══ Records for processing
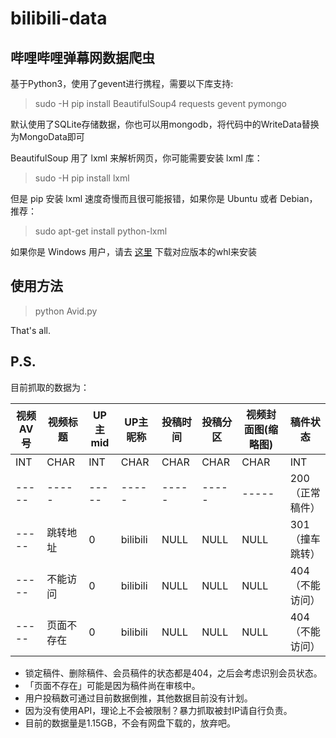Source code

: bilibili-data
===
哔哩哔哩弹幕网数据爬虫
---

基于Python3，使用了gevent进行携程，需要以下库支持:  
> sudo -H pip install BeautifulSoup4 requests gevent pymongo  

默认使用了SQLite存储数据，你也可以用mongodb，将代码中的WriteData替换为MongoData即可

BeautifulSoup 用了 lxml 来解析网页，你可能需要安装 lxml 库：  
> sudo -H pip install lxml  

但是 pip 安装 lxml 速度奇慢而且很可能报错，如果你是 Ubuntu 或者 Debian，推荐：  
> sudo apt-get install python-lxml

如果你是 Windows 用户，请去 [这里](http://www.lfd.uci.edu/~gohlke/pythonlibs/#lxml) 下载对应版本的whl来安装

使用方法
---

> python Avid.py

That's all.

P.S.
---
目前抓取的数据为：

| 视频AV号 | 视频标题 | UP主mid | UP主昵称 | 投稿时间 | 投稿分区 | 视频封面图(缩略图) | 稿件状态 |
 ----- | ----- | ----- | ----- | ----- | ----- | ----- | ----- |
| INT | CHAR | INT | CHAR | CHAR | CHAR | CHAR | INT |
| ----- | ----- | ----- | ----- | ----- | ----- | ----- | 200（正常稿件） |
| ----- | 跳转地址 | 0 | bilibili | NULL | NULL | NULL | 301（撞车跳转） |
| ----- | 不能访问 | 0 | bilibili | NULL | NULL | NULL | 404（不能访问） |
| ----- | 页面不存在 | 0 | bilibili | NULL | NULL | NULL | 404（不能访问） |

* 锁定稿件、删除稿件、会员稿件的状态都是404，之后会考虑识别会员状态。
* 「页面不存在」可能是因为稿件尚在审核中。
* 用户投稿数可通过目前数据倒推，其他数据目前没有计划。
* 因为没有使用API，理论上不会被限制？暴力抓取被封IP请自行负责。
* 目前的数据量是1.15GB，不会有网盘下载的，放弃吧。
════
══ Records for processing
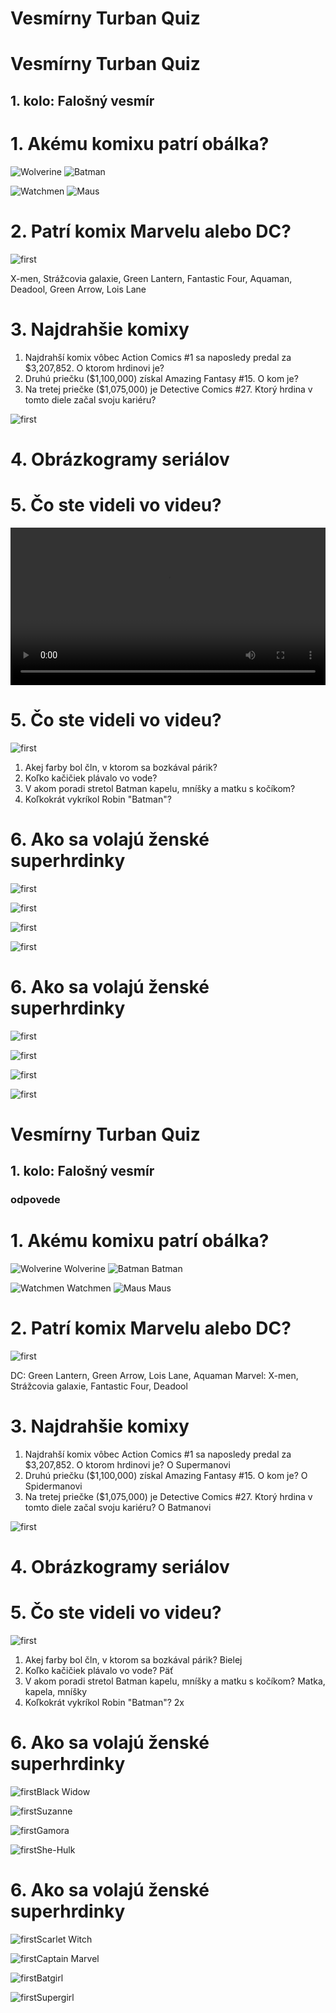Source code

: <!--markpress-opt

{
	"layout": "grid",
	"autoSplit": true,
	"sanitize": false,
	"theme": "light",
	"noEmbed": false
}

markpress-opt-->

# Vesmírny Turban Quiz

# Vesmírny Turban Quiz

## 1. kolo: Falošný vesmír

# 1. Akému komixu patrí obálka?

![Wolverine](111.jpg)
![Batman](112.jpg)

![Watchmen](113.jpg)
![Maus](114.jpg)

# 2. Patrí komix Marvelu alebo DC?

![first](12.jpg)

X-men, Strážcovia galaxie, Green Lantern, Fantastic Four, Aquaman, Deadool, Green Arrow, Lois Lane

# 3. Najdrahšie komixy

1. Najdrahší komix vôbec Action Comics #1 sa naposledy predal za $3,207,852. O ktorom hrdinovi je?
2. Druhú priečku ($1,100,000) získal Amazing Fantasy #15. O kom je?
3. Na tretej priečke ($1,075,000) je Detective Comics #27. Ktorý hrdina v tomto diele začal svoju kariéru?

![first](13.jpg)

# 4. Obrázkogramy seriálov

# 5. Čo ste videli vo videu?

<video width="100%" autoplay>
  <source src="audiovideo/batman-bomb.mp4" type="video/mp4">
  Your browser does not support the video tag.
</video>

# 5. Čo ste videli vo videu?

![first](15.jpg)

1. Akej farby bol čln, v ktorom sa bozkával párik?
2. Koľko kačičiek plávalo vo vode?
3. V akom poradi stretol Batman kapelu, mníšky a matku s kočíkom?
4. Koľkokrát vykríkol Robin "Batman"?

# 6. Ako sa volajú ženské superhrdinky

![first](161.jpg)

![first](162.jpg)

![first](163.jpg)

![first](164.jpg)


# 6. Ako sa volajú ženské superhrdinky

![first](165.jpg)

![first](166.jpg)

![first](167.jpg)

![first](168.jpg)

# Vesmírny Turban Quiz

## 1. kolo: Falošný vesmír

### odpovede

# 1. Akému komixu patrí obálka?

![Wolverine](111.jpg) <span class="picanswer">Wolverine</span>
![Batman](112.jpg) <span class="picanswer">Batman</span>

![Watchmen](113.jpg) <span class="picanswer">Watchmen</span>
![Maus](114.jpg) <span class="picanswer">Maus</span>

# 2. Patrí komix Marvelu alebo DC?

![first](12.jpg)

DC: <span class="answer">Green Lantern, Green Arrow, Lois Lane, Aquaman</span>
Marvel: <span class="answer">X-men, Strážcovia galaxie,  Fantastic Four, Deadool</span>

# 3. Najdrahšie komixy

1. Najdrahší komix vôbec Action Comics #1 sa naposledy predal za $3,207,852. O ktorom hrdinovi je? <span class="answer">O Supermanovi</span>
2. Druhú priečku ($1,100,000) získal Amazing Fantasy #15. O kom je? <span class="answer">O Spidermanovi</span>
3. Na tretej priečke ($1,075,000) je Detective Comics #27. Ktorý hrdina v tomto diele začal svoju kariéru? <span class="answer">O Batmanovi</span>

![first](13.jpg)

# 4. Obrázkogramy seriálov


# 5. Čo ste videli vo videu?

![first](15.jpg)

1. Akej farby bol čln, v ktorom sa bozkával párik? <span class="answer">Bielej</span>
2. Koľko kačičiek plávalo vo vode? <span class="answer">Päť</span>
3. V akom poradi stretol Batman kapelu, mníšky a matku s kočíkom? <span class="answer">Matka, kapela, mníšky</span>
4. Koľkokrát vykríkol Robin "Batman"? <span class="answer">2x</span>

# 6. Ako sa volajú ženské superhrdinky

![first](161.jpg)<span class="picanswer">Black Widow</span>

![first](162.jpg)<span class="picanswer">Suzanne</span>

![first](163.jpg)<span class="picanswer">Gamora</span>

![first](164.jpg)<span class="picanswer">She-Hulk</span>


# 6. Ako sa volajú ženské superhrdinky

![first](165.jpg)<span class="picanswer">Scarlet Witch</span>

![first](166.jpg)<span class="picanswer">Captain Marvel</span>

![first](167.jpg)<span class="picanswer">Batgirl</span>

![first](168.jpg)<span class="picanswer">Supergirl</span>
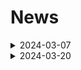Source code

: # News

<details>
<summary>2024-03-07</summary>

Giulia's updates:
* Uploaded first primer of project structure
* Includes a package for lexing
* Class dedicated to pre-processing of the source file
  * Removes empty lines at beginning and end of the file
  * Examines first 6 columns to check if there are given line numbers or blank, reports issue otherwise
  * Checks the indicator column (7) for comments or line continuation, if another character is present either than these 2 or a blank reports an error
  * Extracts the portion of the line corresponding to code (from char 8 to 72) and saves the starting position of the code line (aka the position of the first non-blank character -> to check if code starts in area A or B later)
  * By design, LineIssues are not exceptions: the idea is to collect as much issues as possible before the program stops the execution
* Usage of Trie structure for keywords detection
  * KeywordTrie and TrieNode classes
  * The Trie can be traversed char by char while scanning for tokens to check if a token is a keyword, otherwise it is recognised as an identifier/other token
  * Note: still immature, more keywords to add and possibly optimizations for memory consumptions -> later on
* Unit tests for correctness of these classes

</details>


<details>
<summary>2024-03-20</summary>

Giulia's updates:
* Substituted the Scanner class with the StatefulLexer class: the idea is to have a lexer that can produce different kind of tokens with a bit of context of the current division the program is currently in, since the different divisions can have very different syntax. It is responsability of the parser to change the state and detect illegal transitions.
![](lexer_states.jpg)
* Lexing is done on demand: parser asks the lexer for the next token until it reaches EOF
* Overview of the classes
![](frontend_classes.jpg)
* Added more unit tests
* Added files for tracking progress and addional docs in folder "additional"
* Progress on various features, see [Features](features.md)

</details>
════
══ Records for processing
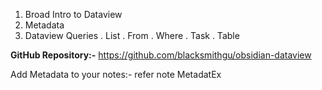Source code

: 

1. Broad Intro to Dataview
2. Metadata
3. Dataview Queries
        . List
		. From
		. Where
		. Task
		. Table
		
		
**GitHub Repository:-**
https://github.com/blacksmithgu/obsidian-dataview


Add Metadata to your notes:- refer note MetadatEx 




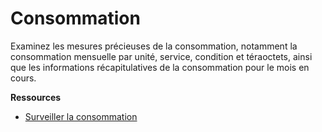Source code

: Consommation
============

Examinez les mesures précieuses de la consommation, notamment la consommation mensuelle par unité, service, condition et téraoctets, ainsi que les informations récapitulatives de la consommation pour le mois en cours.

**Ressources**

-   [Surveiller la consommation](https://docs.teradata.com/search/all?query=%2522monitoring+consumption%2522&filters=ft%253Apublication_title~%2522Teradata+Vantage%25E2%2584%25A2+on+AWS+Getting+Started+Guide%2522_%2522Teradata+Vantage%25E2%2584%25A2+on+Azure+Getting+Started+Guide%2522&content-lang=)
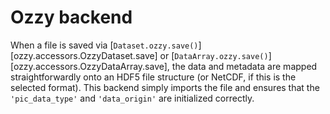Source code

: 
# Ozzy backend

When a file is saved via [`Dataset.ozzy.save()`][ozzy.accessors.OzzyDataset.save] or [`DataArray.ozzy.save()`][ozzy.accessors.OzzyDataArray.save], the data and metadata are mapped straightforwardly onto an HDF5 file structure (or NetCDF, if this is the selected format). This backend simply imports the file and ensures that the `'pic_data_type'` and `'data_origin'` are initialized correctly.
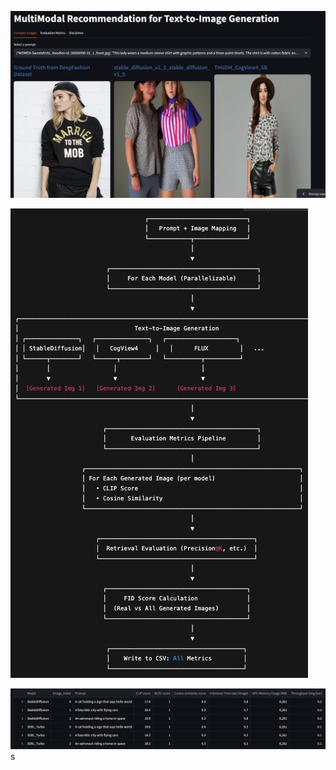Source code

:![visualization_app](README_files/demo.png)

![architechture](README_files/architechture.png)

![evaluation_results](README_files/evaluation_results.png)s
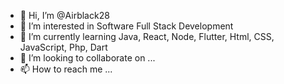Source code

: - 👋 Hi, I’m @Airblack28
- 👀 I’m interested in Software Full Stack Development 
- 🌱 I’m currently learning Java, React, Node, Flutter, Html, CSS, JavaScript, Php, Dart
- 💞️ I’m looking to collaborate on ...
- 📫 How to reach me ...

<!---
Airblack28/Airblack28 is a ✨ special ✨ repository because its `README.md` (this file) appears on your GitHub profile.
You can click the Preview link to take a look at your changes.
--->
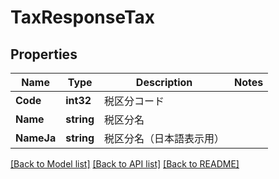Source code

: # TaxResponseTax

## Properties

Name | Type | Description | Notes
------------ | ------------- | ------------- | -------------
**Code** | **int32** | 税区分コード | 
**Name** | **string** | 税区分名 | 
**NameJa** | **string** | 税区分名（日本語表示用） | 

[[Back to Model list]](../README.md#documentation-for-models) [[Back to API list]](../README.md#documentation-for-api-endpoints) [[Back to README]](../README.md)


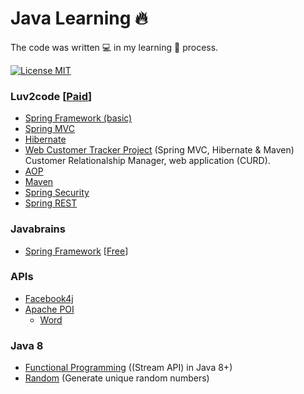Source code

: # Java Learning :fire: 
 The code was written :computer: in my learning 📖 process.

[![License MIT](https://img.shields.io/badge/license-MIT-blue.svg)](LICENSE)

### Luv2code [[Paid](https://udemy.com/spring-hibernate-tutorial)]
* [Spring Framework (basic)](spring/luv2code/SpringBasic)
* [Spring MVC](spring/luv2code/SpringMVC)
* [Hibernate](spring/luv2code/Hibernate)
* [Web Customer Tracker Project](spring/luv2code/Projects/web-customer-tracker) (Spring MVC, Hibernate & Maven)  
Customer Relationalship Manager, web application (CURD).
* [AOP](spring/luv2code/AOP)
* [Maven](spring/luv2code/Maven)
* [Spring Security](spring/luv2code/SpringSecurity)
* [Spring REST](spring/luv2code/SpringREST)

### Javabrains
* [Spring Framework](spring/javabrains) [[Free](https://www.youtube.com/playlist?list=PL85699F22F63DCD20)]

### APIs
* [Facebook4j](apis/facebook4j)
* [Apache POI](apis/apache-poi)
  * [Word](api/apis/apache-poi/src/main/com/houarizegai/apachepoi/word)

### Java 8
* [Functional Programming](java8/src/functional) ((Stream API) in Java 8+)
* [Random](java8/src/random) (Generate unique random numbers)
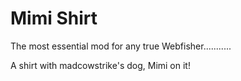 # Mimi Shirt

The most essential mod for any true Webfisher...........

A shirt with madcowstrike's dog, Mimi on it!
════
Reproduce word for word the material above, starting with the line that has "The most essential" and stopping after the line that has "A shirt with madcowstrike's dog, Mimi on it!".

The most essential mod for any true Webfisher...........

A shirt with madcowstrike's dog, Mimi on it!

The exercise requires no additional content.